The cover/uncover test allows for the diagnosis of tropias, when performed correctly. In order to achieve this, the physician needs to briefly cover the eye that is fixing and see if there is a refixation movement of the fellow eye. In the case of a hypertropia, the non-fixing eye moves downward as it takes up fixation. If no refixation is observed the other eye may be the fixing one, in which case it is covered and the test is performed again. It is very important for the cover to be very brief, since a prolonged cover will break binocular fusion and provoke a possible phoria that can be misinterpreted as a -tropia. A pure -phoria won’t have a positive cover/uncover test, while a -tropia is also associated with positive alternate cover test.

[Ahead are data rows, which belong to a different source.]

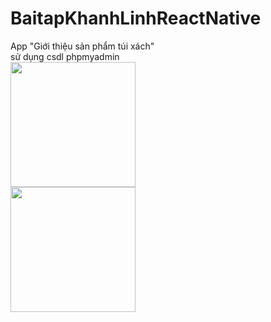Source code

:# BaitapKhanhLinhReactNative
App "Giới thiệu sản phẩm túi xách" <br>
sử dụng csdl phpmyadmin<br>
<img src="https://imgur.com/UtLEHlS.png" width="200"/> <br>
<img src="https://imgur.com/3R1VOkb.png" width="200"/> <br>
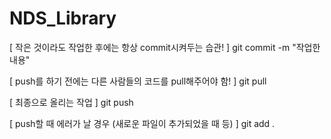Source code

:# NDS_Library

[ 작은 것이라도 작업한 후에는 항상 commit시켜두는 습관! ] 
git commit -m "작업한 내용"

[ push를 하기 전에는 다른 사람들의 코드를 pull해주어야 함! ]
git pull

[ 최종으로 올리는 작업 ]
git push

[ push할 때 에러가 날 경우 (새로운 파일이 추가되었을 때 등) ]
git add .
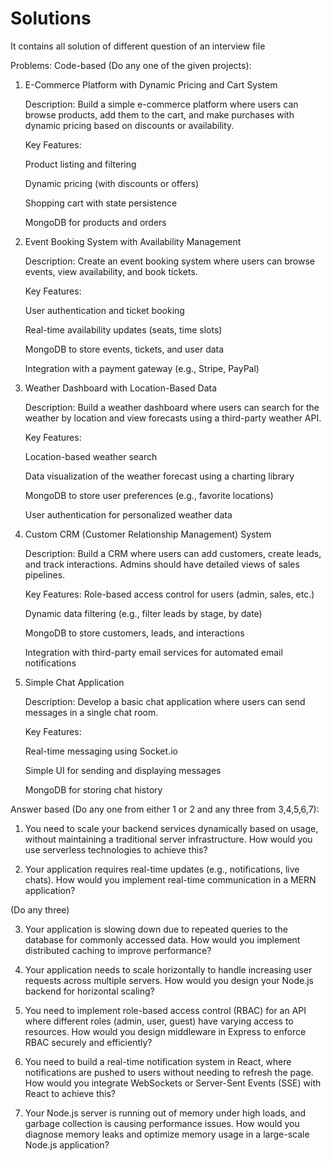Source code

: # Solutions
It contains all solution of different question of an interview file

Problems: 
Code-based (Do any one of the given projects):

1. E-Commerce Platform with Dynamic Pricing and Cart System

	  Description: Build a simple e-commerce platform where users can browse products, add them to the cart, and make purchases with dynamic pricing based on discounts or availability.
	  
	  Key Features:
		
	  Product listing and filtering
		
	  Dynamic pricing (with discounts or offers)
		
	  Shopping cart with state persistence
		
	  MongoDB for products and orders
  
2. Event Booking System with Availability Management

	  Description: Create an event booking system where users can browse events, view availability, and book tickets.
	  
	  Key Features:
		
	  User authentication and ticket booking
		
	  Real-time availability updates (seats, time slots)
		
	  MongoDB to store events, tickets, and user data
		
	  Integration with a payment gateway (e.g., Stripe, PayPal)


3. Weather Dashboard with Location-Based Data

	  Description: Build a weather dashboard where users can search for the weather by location and view forecasts using a third-party weather API.
	  
	  Key Features:
		
	  Location-based weather search
		
	  Data visualization of the weather forecast using a charting library
		
	  MongoDB to store user preferences (e.g., favorite locations)
		
	  User authentication for personalized weather data


4. Custom CRM (Customer Relationship Management) System

	  Description: Build a CRM where users can add customers, create leads, and track interactions. Admins should have detailed views of sales pipelines.
	  
	  Key Features:
	  Role-based access control for users (admin, sales, etc.)
		
	  Dynamic data filtering (e.g., filter leads by stage, by date)
		
	  MongoDB to store customers, leads, and interactions
		
	  Integration with third-party email services for automated email notifications

5. Simple Chat Application

	  Description: Develop a basic chat application where users can send messages in a single chat room.
	  
	  Key Features:
		
	  Real-time messaging using Socket.io
		
	  Simple UI for sending and displaying messages
		
	  MongoDB for storing chat history


Answer based (Do any one from  either 1 or 2 and any three from 3,4,5,6,7):

1. You need to scale your backend services dynamically based on usage, without maintaining a traditional server infrastructure. How would you use serverless technologies to achieve this?

2. Your application requires real-time updates (e.g., notifications, live chats). How would you implement real-time communication in a MERN application?


(Do any three)

3. Your application is slowing down due to repeated queries to the database for commonly accessed data. How would you implement distributed caching to improve performance?

4. Your application needs to scale horizontally to handle increasing user requests across multiple servers. How would you design your Node.js backend for horizontal scaling?

5. You need to implement role-based access control (RBAC) for an API where different roles (admin, user, guest) have varying access to resources. How would you design middleware in Express to enforce RBAC securely and efficiently?

6. You need to build a real-time notification system in React, where notifications are pushed to users without needing to refresh the page. How would you integrate WebSockets or Server-Sent Events (SSE) with React to achieve this?

7. Your Node.js server is running out of memory under high loads, and garbage collection is causing performance issues. How would you diagnose memory leaks and optimize memory usage in a large-scale Node.js application?

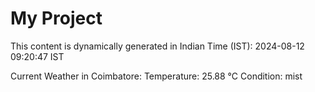 # My Project

This content is dynamically generated in Indian Time (IST): 2024-08-12 09:20:47 IST


Current Weather in Coimbatore:
Temperature: 25.88 °C
Condition: mist
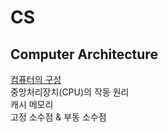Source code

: # CS
## Computer Architecture
[컴퓨터의 구성](https://github.com/ww5702/Coding_Test/tree/main/Computer%20Science/CPU%EC%9D%98%20%EC%9E%91%EB%8F%99%20%EC%9B%90%EB%A6%AC)   
중앙처리장치(CPU)의 작동 원리   
캐시 메모리   
고정 소수점 & 부동 소수점   
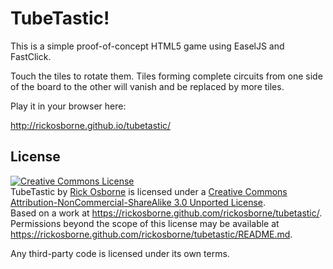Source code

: # TubeTastic!

This is a simple proof-of-concept HTML5 game using EaselJS and FastClick.

Touch the tiles to rotate them.  Tiles forming complete circuits from
one side of the board to the other will vanish and be replaced by more
tiles.

Play it in your browser here:

http://rickosborne.github.io/tubetastic/

## License

<a rel="license" href="http://creativecommons.org/licenses/by-nc-sa/3.0/deed.en_US"><img alt="Creative Commons License" style="border-width:0" src="http://i.creativecommons.org/l/by-nc-sa/3.0/88x31.png" /></a><br /><span xmlns:dct="http://purl.org/dc/terms/" href="http://purl.org/dc/dcmitype/InteractiveResource" property="dct:title" rel="dct:type">TubeTastic</span> by <a xmlns:cc="http://creativecommons.org/ns#" href="http://rickosborne.github.io/tubetastic/" property="cc:attributionName" rel="cc:attributionURL">Rick Osborne</a> is licensed under a <a rel="license" href="http://creativecommons.org/licenses/by-nc-sa/3.0/deed.en_US">Creative Commons Attribution-NonCommercial-ShareAlike 3.0 Unported License</a>.<br />Based on a work at <a xmlns:dct="http://purl.org/dc/terms/" href="https://rickosborne.github.com/rickosborne/tubetastic/" rel="dct:source">https://rickosborne.github.com/rickosborne/tubetastic/</a>.<br />Permissions beyond the scope of this license may be available at <a xmlns:cc="http://creativecommons.org/ns#" href="https://rickosborne.github.com/rickosborne/tubetastic/README.md" rel="cc:morePermissions">https://rickosborne.github.com/rickosborne/tubetastic/README.md</a>.

Any third-party code is licensed under its own terms.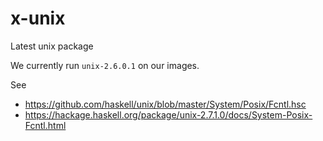 x-unix
======

Latest unix package

We currently run `unix-2.6.0.1` on our images.

See
- https://github.com/haskell/unix/blob/master/System/Posix/Fcntl.hsc
- https://hackage.haskell.org/package/unix-2.7.1.0/docs/System-Posix-Fcntl.html
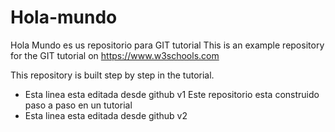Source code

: # Hola-mundo 
  Hola Mundo es us repositorio para GIT tutorial
  This is an example repository for the GIT tutorial on https://www.w3schools.com
  
  This repository is built step by step in the tutorial.
  - Esta linea esta editada desde github v1
  Este repositorio esta construido paso a paso en un tutorial
  - Esta linea esta editada desde github v2

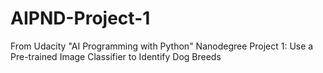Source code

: # AIPND-Project-1

From Udacity "AI Programming with Python" Nanodegree
Project 1: Use a Pre-trained Image Classifier to Identify Dog Breeds
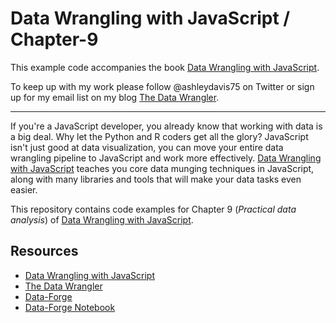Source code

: # Data Wrangling with JavaScript / Chapter-9

This example code accompanies the book [Data Wrangling with JavaScript](http://bit.ly/2t2cJu2).

To keep up with my work please follow @ashleydavis75 on Twitter or sign up for my email list on my blog [The Data Wrangler](http://www.the-data-wrangler.com/).

---

If you're a JavaScript developer, you already know that working with data is a big deal. Why let the Python and R coders get all the glory? JavaScript isn't just good at data visualization, you can move your entire data wrangling pipeline to JavaScript and work more effectively. [Data Wrangling with JavaScript](http://bit.ly/2t2cJu2) teaches you core data munging techniques in JavaScript, along with many libraries and tools that will make your data tasks even easier.

This repository contains code examples for Chapter 9 (*Practical data analysis*) of [Data Wrangling with JavaScript](http://bit.ly/2t2cJu2).

## Resources

- [Data Wrangling with JavaScript](http://bit.ly/2t2cJu2)
- [The Data Wrangler](http://www.the-data-wrangler.com/)
- [Data-Forge](http://www.data-forge-js.com/)
- [Data-Forge Notebook](http://data-forge-notebook.com/)
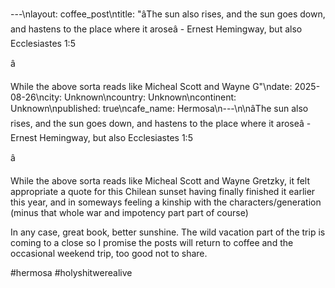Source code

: ---\nlayout: coffee_post\ntitle: "âThe sun also rises, and the sun goes down, and hastens to the place where it aroseâ - Ernest Hemingway, but also  Ecclesiastes 1:5

â

While the above sorta reads like Micheal Scott and Wayne G"\ndate: 2025-08-26\ncity: Unknown\ncountry: Unknown\ncontinent: Unknown\npublished: true\ncafe_name: Hermosa\n---\n\nâThe sun also rises, and the sun goes down, and hastens to the place where it aroseâ - Ernest Hemingway, but also  Ecclesiastes 1:5

â

While the above sorta reads like Micheal Scott and Wayne Gretzky, it felt appropriate a quote for this Chilean sunset having finally finished it earlier this year, and in someways feeling a kinship with the characters/generation (minus that whole war and impotency part part of course)

In any case, great book, better sunshine. The wild vacation part of the trip is coming to a close so I promise the posts will return to coffee and the occasional weekend trip, too good not to share.

#hermosa #holyshitwerealive
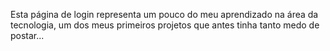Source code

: Esta página de login representa um pouco do meu aprendizado na área da tecnologia, um dos meus primeiros projetos que antes tinha tanto medo de postar...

Simultaneous Prism Cover Test
A test that can be used to estimate the angle of deviation attributable to a -tropia. The amount of PD that have to be added in order to revoke refixation movements in the deviating eye, correspond to the deviation angle. This shouldn’t be confused with the alternating prism cover test for the correction of a -phoria component, in which case binocular fusion is interrupted. In the case of incomitant strabismus due to muscle paresis or restrictive syndromes, one prism is placed over the eye with limited ductions to measure the primary deviation and a second prism is placed in front of the good eye to measure secondary deviation. The deviation is always bigger when the eye with limited ductions is fixing (i.e. the prism is over the normal eye)
Worth 4 Dot Test
Allows for the diagnosis of diplopia and suppression. A different light filter is positioned in front of each eye, a green and a red light filter. The patient is asked to look at 4 different dots: 2 green dots on either side; one red dot on top; one white dot on the bottom, forming a cross. Green dots can only be seen by the eye with the green light filter and the red dot can only be appreciated by the eye with the red filter, while the white dot can be seen by both eyes. If the patient sees 5 lights instead of 4, a diplopia is present. If the lights seen by one eye are below the expected position, it means that eye is hypertropic (the image is projected on the superior retinal quadrants, which perceive the lower visual fields). If the patient sees less than 4 lights, suppression is present.
Red Filter Test
Same principle as the Worth dot test, but with only one light source and one light filter (red) in front of the eye to be examined. The patient seeing a pink light is a normal test result. If two lights are perceived, diplopia is present. If the patient only sees a white light, suppression of the eye with the red filter is present.
Maddox Rod Test
One Maddox rod is positioned in front of each eye, while the patient is asked to look at a light source. This way, each eye will only see one linear streak of light. In order to test for a vertical tropia, the Maddox rods have to be placed in order to create streaks at 180º degrees. If one streak is perceived below the other, a hypertropia/phoria is present. Since the Maddox rod test is highly dissociative, it doesn’t allow for a differential diagnosis between a -phoria and –tropia. Torsion is evaluated by using the Double Maddox Rods.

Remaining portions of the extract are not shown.